You are writing a novel about the horrors of war. Your protagonists are soldiers knee deep in human waste, it's pouring rain, many of their friends have been wounded or have flat out died. If PFC Mueller says, “gosh, this war sure is bad; if I see another friend get shot, I'm going to have a grumpy;” Instead of “this war is fucked up; if I see another brother die in this shit hole, I'm going to put a goddamn bullet up the ass of every one of those fucking sons of bitches,” you have a serious issue.

As a writer, novelist, or screenwriter, words are the only thing you have. Yeah, as a screenwriter your work will potentially be transformed into a movie, but if you can't write something compelling enough that a producer will buy it, it'll sit in the boot of your car collecting dust. Words are your friend, and the better you can wield your words the better. The more concise your language, the less likely your readers are to fall out of the story. You don't have to be Tolkien and use a hundred words to describe one thing. You can be more like David Levithan in Will Grayson, Will Grayson where gay Will describes his house as “the whole place smells like debt.” It is short, concise, and immediately conjures up a myriad of images ranging from ratty curbside furniture, and empty cardboard box tables to faux leather couches and cheap knock off overpriced cabinets and electronics. You don't have to spend a whole chapter going over every painstaking detail of every carpet stain, and loose pet dander. The reader has just created an entire world based upon their own experiences, and that brings your reader deeper into the story.
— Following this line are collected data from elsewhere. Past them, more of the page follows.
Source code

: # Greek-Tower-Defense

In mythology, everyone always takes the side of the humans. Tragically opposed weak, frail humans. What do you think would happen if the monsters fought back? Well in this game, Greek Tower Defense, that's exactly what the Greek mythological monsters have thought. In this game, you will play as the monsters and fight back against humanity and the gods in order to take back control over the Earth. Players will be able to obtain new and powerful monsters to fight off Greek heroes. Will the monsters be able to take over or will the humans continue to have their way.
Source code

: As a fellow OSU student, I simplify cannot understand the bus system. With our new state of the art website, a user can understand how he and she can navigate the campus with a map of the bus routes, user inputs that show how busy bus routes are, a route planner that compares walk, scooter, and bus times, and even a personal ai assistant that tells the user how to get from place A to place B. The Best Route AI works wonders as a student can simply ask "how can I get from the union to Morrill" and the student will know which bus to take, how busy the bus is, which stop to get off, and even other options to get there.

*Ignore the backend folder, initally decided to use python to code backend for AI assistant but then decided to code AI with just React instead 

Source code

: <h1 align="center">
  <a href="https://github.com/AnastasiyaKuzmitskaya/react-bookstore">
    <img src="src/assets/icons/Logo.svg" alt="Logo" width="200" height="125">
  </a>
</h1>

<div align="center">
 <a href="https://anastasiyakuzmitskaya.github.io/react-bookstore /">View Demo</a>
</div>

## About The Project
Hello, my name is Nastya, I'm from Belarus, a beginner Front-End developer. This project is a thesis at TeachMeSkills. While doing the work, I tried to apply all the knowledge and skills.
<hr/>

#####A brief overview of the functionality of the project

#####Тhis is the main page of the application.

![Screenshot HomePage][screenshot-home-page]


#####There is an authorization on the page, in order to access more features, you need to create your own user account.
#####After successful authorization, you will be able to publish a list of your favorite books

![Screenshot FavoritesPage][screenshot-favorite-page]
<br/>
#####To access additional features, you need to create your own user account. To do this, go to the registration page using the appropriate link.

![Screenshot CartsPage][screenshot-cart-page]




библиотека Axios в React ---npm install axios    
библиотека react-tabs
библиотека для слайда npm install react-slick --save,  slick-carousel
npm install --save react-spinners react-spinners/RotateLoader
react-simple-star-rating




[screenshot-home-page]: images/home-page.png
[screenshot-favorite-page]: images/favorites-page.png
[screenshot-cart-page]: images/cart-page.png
Which brings me back to fuck. For a master at how to use swearing to your advantage, look no further than the late great John Hughes. Planes, Trains, and Automobiles, contains, in my opinion, the best use of the word fuck in all of written history. It is pretty tame up until it's use. Steve Martin unleashes a beautiful string of fucks that tell a whole story in it's own right. It quickly encapsulates his anger, frustration, exhaustion and hopelessness in eighteen beautifully delivered fucks. A moment which is punctuated by an equally beautiful delivery from Edie McClurg saying “You're fucked.”

Or was their any doubt in your mind of how messed up Bender's home life was after he did is reenactment of Christmas morning?

Speaking of Christmas morning, how about when Chevy Chase as Clark Griswold unleashes his string of insults about his boss, finishing up with dick-less, and sack of monkey shit, this occurring after he chastises his niece for saying shit earlier.

Need I go on? Words are your friends, all 250,000 of them.

Okay, I'll concede if you are writing a childrens book. However, if you are writing a YA or NA novel, or screenplay, or anything aimed at anyone who might live in the real world, and you are trying to write a realistic world, someone at some point is going to say shit. Write smarter, not longer.


And if you can use cocksucker in a way that you can eliminate a page of useless description all the better.